Boris Johnson has announced a £1 million fund to boost press freedom around the world.
The Foreign Secretary said a free media underpins the universal human right to freedom of expression and criticised governments which try and shut down debate.
The money will be available for press freedom projects in countries where journalists and their work are under pressure.
Mr Johnson said: "Freedom of expression is a universal human right and a free press underpins that right.
"As a former journalist I am alarmed that worldwide attacks on journalists are rife and increasing.
"Civil society is all about free people. Where governments fear freedom of expression they often try to shut down media and civil society, or clip their wings. This both violates human rights and crushes creativity.
"A free media is vital to creating a vibrant, informed and engaged population and helps to support a safer, more prosperous and progressive world."

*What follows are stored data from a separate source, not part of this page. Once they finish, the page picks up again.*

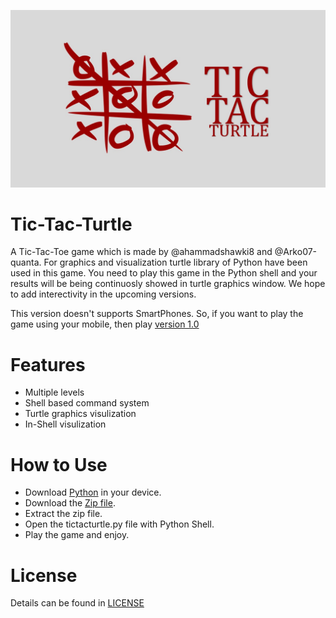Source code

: ![tick](https://github.com/ahammadshawki8/Tic-Tac-Turtle/blob/master/tic.jpg)
# Tic-Tac-Turtle
A Tic-Tac-Toe game which is made by @ahammadshawki8 and @Arko07-quanta. For graphics and visualization turtle library of Python have been used in this game. You need to play this game in the Python shell and your results will be being continuosly showed in turtle graphics window. We hope to add interectivity in the upcoming versions.

This version doesn't supports SmartPhones. So, if you want to play the game using your mobile, then play [version 1.0](https://github.com/ahammadshawki8/Tic-Tac-Turtle/tree/V1.0)

# Features
* Multiple levels
* Shell based command system
* Turtle graphics visulization
* In-Shell visulization

# How to Use
* Download [Python](https://www.python.org/downloads/) in your device.
* Download the [Zip file](https://codeload.github.com/ahammadshawki8/Tick-Tac-Turtle/zip/master).
* Extract the zip file.
* Open the tictacturtle.py file with Python Shell.
* Play the game and enjoy.

# License
Details can be found in [LICENSE](LICENSE)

The Foreign Secretary spoke after meeting trainee journalists at the London College of Communication, as well as Syrian, Eritrean and Bahraini participants in its refugee journalism project to help exiles restart their careers in the UK, and Chevening scholars from Malaysia.
His comments came on the International Day to End Impunity for Crimes Against Journalists.
More than 900 journalists have been killed around the world over the past 11 years.
Thomas Hughes, executive director at the Article 19 human rights group, said: "The reality is that the impunity rate for these crimes remains staggeringly high, with 90% unresolved.
"For each journalist killed, attacked, threatened or detained, countless others are intimidated to self-censor, eroding press freedoms and resulting in entire societies being deprived of important information."
The £1 million fund for the next year will go to projects which help journalists build international support networks to drive up standards and build their capacity to support and safeguard press freedom.
It will also go towards those which lobby governments to relax laws that put pressure on the media, and projects which monitor human rights violations and trial long-term advocacy on targeted impunity cases.